As it did in the 2019 June report, MedPAC raised concerns about the use of annual wellness visits (AWVs) to retain low-cost beneficiaries. Without citing evidence of this occurring, MedPAC notes that ACOs could use AWVs as a way to have patients with historically low spending attributed to their ACO, while avoiding high-cost patients by not offering them an AWV. They note patients who receive an AWV tend to have lower historical spending. While AWVs could be for care coordination and improvements on MSSP quality measures, ACOs also conduct AWVs more than traditional FFS, and patients with AWVs later in the year tended to have relatively low spending. MedPAC pointed to research published last year which showed AWVs did not result in lower Medicare spending and had no effect on appropriate screening rates, emergency department visits, or hospitalization rates. 

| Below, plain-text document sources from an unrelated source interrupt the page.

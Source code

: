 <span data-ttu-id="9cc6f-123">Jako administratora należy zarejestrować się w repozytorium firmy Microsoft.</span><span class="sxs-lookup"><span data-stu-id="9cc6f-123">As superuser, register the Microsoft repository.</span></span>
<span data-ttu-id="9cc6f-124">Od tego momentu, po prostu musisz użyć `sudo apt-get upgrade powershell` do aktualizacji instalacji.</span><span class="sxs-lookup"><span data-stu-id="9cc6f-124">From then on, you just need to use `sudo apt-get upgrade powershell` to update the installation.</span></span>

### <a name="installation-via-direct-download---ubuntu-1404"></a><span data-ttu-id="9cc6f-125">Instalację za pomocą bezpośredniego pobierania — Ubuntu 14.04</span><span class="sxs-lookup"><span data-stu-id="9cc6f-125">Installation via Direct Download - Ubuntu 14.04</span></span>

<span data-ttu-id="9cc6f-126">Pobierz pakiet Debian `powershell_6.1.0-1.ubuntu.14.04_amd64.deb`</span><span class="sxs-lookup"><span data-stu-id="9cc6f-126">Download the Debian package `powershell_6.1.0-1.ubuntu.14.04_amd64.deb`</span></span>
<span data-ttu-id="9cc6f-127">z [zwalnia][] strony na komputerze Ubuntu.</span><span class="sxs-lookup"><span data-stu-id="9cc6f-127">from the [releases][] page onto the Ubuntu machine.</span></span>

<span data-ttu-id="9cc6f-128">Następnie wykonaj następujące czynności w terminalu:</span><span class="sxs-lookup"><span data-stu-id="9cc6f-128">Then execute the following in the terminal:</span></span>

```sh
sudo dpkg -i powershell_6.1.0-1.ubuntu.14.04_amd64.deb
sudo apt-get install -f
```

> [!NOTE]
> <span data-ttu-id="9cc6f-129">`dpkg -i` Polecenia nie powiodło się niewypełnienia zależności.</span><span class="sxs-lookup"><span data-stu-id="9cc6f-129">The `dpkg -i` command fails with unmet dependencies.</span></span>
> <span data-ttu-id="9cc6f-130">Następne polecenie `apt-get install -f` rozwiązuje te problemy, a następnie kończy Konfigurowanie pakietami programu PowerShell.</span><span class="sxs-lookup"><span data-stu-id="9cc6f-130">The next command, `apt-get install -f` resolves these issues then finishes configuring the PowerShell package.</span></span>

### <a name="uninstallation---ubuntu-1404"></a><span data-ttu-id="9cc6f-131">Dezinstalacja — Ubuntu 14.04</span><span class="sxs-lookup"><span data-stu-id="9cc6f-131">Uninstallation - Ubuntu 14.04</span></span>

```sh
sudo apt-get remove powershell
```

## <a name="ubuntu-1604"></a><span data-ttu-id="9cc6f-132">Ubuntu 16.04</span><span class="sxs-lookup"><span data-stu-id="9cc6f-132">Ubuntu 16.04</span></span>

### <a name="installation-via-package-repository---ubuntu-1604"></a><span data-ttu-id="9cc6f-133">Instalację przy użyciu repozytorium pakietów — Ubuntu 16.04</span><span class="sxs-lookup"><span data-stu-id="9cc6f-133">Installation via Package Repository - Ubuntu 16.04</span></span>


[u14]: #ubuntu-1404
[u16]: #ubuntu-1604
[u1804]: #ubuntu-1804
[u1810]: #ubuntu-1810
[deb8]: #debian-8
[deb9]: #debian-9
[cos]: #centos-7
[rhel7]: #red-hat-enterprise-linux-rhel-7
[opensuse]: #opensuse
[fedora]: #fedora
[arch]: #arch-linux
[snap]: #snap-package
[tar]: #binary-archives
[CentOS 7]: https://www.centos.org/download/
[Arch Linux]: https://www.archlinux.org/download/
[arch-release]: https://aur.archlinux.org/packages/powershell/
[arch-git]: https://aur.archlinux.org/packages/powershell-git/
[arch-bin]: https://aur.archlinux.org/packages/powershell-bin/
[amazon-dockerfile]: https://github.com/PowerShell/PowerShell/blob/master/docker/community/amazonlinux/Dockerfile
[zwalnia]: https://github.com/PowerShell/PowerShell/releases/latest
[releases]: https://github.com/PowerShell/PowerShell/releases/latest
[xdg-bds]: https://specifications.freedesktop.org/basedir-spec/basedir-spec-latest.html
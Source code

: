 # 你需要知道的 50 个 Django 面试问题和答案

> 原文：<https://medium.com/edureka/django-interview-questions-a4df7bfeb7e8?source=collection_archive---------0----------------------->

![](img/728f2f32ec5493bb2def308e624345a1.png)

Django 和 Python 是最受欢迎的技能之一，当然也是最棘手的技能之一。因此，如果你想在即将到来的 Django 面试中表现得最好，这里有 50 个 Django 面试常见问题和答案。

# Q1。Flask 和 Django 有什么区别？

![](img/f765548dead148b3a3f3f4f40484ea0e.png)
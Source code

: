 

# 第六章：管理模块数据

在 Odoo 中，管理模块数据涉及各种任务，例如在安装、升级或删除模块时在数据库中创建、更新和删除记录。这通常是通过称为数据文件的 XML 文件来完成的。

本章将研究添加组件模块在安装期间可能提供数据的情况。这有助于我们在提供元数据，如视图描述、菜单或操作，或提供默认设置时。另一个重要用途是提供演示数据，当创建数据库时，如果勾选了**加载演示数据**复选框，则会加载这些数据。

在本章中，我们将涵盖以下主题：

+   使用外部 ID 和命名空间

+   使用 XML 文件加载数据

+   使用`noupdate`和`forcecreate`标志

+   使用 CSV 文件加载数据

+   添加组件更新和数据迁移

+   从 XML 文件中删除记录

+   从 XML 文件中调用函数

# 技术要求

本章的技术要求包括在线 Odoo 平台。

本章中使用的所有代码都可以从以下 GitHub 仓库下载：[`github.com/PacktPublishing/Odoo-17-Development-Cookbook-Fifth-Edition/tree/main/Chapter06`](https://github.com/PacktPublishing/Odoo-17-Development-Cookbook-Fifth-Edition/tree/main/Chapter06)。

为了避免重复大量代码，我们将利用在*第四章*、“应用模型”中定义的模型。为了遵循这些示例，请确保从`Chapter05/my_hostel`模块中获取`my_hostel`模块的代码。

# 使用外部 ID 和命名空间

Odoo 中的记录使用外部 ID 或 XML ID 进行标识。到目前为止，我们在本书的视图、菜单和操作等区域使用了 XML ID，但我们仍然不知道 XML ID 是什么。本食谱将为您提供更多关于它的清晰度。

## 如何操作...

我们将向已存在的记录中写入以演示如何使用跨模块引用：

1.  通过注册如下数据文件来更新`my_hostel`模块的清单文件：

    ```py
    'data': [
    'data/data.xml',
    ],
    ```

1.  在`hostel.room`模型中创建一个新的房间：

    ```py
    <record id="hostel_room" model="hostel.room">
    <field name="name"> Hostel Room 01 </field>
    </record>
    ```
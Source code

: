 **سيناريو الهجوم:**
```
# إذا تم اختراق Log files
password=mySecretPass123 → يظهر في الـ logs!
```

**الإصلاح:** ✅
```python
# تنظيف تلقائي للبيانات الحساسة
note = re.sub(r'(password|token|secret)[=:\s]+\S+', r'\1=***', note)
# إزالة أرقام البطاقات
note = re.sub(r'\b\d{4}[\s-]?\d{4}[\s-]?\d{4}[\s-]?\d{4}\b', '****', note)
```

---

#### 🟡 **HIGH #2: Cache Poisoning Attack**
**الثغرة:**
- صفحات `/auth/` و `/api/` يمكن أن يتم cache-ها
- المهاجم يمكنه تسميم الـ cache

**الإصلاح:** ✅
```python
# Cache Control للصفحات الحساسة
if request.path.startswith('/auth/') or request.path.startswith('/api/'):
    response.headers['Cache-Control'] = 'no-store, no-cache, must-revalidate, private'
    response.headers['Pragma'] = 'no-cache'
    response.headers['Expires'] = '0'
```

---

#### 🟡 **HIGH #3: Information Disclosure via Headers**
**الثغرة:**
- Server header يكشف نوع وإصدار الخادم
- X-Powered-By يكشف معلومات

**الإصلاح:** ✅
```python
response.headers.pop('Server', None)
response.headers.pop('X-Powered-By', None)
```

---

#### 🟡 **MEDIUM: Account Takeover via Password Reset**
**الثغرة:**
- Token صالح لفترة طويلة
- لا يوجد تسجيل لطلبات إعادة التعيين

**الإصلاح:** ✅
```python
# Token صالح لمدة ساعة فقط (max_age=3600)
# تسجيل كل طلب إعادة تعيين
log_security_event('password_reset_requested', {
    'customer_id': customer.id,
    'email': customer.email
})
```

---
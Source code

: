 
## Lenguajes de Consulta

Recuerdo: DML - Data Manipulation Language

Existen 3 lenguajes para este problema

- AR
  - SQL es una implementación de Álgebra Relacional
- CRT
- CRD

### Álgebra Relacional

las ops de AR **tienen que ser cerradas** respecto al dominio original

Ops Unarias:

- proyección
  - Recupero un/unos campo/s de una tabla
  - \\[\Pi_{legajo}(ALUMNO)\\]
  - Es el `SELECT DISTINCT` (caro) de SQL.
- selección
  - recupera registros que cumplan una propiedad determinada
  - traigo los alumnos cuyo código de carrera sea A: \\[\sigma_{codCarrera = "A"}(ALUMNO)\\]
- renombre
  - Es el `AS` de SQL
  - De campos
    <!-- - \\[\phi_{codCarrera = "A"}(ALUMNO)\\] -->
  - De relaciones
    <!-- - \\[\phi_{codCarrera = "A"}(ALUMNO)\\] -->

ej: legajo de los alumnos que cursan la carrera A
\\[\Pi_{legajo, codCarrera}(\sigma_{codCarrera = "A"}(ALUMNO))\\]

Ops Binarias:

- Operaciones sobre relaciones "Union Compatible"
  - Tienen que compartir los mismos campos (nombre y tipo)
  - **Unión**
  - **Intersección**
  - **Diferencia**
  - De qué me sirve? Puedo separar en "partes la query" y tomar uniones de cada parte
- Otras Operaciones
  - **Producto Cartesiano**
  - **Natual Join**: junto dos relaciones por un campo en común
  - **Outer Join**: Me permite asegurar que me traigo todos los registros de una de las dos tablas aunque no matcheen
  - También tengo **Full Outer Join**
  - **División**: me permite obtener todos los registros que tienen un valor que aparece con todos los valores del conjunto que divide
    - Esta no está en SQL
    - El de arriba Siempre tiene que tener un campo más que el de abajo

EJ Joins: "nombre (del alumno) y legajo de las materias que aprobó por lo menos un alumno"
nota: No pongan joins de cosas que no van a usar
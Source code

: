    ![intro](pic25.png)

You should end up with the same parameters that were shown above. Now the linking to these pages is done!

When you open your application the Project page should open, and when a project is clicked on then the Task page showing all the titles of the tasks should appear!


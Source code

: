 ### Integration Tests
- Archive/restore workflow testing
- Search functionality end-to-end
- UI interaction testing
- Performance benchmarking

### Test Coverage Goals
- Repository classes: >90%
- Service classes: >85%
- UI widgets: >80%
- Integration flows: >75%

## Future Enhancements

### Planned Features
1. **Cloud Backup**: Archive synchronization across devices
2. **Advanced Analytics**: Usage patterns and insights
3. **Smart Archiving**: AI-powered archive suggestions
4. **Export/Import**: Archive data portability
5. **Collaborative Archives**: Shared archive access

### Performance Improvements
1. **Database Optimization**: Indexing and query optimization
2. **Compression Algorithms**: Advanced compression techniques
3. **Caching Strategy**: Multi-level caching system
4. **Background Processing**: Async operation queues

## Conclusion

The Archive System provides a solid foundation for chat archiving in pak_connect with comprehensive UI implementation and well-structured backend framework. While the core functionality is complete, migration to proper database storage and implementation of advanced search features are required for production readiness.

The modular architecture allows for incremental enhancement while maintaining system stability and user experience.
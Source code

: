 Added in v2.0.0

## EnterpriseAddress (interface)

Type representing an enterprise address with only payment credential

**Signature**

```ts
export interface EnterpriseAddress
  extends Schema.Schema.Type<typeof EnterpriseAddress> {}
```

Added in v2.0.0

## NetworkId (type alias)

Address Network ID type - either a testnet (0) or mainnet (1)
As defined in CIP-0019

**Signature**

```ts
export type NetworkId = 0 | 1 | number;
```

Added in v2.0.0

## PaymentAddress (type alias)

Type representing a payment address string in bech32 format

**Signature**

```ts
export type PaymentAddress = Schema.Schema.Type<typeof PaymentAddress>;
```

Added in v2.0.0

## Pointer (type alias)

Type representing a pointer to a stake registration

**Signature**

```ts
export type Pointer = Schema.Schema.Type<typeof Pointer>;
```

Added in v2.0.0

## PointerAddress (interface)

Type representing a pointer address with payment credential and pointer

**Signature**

Citing NAACOS’s work among others, MedPAC acknowledges that ACOs have resulted in savings between 1 percent and 2 percent for Medicare. While MedPAC calls these savings “modest,” the commission acknowledges that these savings are greater than those from other care coordination demonstrations. ACOs with commercial insurers, such as Massachusetts’ Alternative Quality Contract, have generated larger savings, but that may be expected as a commercial insurer, since it has tools Medicare doesn’t, such as prior authorization and networks of lower-cost, higher-quality providers. MedPAC offers several high-level ideas to increase ACO savings, including increasing beneficiaries’ incentives to engage with ACOs, increasing hospitals’ incentive to reduce unnecessary service use, and increasing specialist engagement with ACOs.

Conclusion and Next Steps

While MedPAC technically advises Congress on Medicare payment policy, its recommendation on NPI-level attribution in MSSP could be adopted by CMS without congressional action. However, it’s unclear if either Congress or CMS will accept MedPAC’s recommendation. Either way, changes to MSSP assignment would go through CMS rulemaking, which provides an opportunity for stakeholder input. NAACOS is eager to work with MedPAC as it develops its recommendations on value-based care and plans to follow-up on the commission’s recommendations with our own thoughts.